Objective. Cone-beam CT (CBCT) in modern pre-clinical small-animal radiation research platforms provides volumetric images for image guidance and experiment planning purposes. In this work, we implemented multi-energy element-resolved (MEER) CBCT using three scans with different kVps on a SmART platform (Precision x-ray Inc.) to determine images of relative electron density (rED) and elemental composition (EC) that are needed for Monte Carlo-based radiation dose calculation. Approach. We performed comprehensive calibration tasks to achieve sufficient accuracy for this quantitative imaging purpose.

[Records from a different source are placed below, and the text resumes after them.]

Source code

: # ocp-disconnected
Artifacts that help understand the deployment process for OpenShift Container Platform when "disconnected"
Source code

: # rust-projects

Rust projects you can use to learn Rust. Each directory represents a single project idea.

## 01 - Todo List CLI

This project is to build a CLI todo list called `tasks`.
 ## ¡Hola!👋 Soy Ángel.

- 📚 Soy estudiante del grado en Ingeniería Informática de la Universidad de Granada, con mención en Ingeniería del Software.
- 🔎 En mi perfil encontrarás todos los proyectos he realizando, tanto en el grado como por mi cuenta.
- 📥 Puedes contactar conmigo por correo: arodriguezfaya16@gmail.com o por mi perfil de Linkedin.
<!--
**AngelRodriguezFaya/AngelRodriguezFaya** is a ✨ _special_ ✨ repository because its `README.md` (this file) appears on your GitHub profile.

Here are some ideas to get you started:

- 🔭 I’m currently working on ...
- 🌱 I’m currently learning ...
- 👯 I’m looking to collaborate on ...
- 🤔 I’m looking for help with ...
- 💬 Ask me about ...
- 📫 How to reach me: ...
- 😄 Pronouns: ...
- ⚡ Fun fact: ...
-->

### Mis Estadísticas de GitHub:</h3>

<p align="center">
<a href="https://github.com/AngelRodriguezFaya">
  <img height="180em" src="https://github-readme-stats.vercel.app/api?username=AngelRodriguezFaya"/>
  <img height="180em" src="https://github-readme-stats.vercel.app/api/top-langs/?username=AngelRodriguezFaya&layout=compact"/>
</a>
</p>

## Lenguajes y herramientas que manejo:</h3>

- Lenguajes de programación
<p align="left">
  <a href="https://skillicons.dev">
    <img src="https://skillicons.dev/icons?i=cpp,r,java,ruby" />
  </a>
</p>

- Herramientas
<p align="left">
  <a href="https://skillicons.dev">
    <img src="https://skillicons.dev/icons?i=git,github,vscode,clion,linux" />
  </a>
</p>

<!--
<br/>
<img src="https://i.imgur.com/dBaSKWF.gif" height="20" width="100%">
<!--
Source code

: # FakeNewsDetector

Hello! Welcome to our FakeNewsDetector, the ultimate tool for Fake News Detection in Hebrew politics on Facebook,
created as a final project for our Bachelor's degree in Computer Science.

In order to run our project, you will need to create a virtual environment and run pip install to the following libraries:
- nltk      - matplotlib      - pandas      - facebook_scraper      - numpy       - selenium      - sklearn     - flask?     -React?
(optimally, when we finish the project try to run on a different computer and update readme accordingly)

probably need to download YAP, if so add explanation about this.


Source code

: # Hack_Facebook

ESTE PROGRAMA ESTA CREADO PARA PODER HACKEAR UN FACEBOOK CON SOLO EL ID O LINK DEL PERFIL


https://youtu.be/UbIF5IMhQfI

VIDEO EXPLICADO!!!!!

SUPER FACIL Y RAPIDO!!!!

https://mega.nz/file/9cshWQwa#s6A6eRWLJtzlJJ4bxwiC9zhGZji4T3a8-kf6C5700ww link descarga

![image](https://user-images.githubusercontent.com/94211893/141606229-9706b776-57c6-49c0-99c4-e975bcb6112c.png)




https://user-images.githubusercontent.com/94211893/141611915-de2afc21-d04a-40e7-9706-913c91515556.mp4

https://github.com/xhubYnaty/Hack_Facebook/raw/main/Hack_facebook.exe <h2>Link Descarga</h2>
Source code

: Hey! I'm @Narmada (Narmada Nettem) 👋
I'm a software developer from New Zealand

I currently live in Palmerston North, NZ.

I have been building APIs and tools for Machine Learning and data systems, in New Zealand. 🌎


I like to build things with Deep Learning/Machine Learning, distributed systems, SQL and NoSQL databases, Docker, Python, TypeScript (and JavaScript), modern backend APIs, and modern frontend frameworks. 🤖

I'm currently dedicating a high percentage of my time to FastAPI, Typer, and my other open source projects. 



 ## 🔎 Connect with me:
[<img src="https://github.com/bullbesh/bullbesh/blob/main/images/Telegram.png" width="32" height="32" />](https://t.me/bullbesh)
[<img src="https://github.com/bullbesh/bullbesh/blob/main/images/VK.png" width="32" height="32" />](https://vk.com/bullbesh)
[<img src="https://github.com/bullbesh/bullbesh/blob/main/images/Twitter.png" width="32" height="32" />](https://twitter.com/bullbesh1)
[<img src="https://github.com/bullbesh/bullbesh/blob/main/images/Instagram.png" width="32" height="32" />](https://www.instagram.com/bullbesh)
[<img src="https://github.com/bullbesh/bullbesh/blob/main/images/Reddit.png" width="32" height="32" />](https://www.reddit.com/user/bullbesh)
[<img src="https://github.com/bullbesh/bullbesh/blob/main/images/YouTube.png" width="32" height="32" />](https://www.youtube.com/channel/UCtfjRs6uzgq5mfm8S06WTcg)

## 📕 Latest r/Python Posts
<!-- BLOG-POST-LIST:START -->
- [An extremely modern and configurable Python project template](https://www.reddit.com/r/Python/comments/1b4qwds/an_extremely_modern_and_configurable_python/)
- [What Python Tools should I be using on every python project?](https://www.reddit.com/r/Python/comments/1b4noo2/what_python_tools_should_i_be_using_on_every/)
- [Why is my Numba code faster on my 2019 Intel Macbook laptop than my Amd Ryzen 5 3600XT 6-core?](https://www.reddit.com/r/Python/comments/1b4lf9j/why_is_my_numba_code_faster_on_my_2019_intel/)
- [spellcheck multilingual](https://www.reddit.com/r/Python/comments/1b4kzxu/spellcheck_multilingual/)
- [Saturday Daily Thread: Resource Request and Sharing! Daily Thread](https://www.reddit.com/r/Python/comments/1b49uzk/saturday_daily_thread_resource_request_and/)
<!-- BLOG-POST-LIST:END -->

For geometry calibration, we scanned a ball bearing phantom and used an analytical method together with an optimization approach to derive gantry angle specific geometry parameters. Intensity calibration and correction included the corrections for detector lag, glare, and beam hardening. The corrected CBCT projection images acquired at 30, 40, and 60 kVp in multiple scans were used to reconstruct CBCT images using the Feldkamp–Davis–Kress reconstruction algorithm. After that, an optimization problem was solved to determine images of rED and EC. We demonstrated the effectiveness of our CBCT calibration steps by showing improvements in image quality and successful material decomposition in cases with a small animal CT calibration phantom and a plastinated mouse phantom. Main results. It was found that artifacts induced by geometry inaccuracy, detector lag, glare, and beam hardening were visually reduced. CT number mean errors were reduced from 19% to 5%. In the CT calibration phantom case, median errors in H, O, and Ca fractions for all the inserts were below 1%, 2%, and 4% respectively, and median error in rED was less than 5%. Compared to the standard approach deriving material type and rED via CT number conversion, our approach improved Monte Carlo simulation-based dose calculation accuracy in bone regions. Mean dose error was reduced from 47.5% to 10.9%. Significance. The MEER-CBCT implemented on an existing CBCT system of a small animal irradiation platform achieved accurate material decomposition and significantly improved Monte Carlo dose calculation accuracy.